== Exercise instructions ==
Below are several entries. Transcribe exactly those lines that fall from the one with "units and the" through the one with "Joint learning &", end lines included.

== Material shown ==

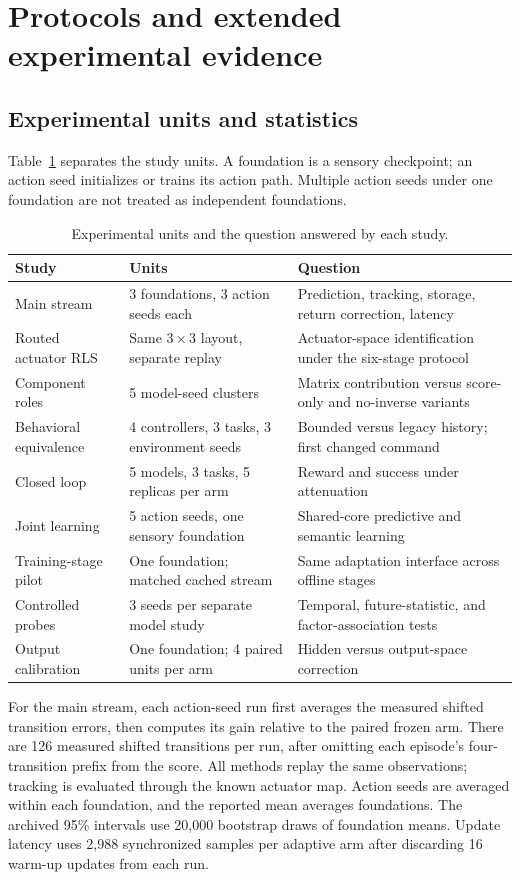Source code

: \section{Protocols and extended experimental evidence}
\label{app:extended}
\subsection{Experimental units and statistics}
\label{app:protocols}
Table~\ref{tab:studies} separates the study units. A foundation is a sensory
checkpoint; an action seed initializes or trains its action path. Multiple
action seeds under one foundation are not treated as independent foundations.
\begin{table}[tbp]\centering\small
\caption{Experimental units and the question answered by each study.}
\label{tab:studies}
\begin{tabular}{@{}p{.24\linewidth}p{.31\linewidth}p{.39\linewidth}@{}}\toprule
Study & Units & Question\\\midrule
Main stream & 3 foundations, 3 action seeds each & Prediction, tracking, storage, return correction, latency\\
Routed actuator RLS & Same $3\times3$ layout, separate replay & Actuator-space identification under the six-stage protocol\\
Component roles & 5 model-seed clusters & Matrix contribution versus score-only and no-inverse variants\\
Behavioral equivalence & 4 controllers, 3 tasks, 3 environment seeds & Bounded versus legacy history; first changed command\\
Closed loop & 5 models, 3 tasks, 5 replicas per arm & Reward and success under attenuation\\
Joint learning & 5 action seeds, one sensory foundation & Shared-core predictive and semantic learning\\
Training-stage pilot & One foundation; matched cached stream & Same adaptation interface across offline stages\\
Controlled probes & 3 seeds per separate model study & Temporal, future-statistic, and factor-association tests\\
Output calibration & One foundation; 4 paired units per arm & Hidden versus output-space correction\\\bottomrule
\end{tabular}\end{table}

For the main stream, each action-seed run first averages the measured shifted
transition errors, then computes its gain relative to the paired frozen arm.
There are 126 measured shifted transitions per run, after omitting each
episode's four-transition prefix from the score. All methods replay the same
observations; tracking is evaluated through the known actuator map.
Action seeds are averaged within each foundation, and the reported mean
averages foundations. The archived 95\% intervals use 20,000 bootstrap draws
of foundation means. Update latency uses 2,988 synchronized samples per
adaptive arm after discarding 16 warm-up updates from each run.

...

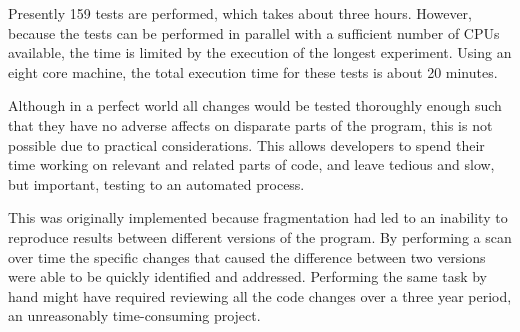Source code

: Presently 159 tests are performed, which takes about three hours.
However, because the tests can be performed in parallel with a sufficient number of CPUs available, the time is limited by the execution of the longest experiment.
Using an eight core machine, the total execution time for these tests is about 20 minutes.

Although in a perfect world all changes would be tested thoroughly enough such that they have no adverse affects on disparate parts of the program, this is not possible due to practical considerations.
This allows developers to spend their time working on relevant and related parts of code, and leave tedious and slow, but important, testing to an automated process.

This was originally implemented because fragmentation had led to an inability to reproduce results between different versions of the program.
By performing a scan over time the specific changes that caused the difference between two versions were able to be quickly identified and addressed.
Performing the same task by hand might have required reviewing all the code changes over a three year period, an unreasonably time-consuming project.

== Output for this exercise ==
\caption{Experimental units and the question answered by each study.}
\label{tab:studies}
\begin{tabular}{@{}p{.24\linewidth}p{.31\linewidth}p{.39\linewidth}@{}}\toprule
Study & Units & Question\\\midrule
Main stream & 3 foundations, 3 action seeds each & Prediction, tracking, storage, return correction, latency\\
Routed actuator RLS & Same $3\times3$ layout, separate replay & Actuator-space identification under the six-stage protocol\\
Component roles & 5 model-seed clusters & Matrix contribution versus score-only and no-inverse variants\\
Behavioral equivalence & 4 controllers, 3 tasks, 3 environment seeds & Bounded versus legacy history; first changed command\\
Closed loop & 5 models, 3 tasks, 5 replicas per arm & Reward and success under attenuation\\
Joint learning & 5 action seeds, one sensory foundation & Shared-core predictive and semantic learning\\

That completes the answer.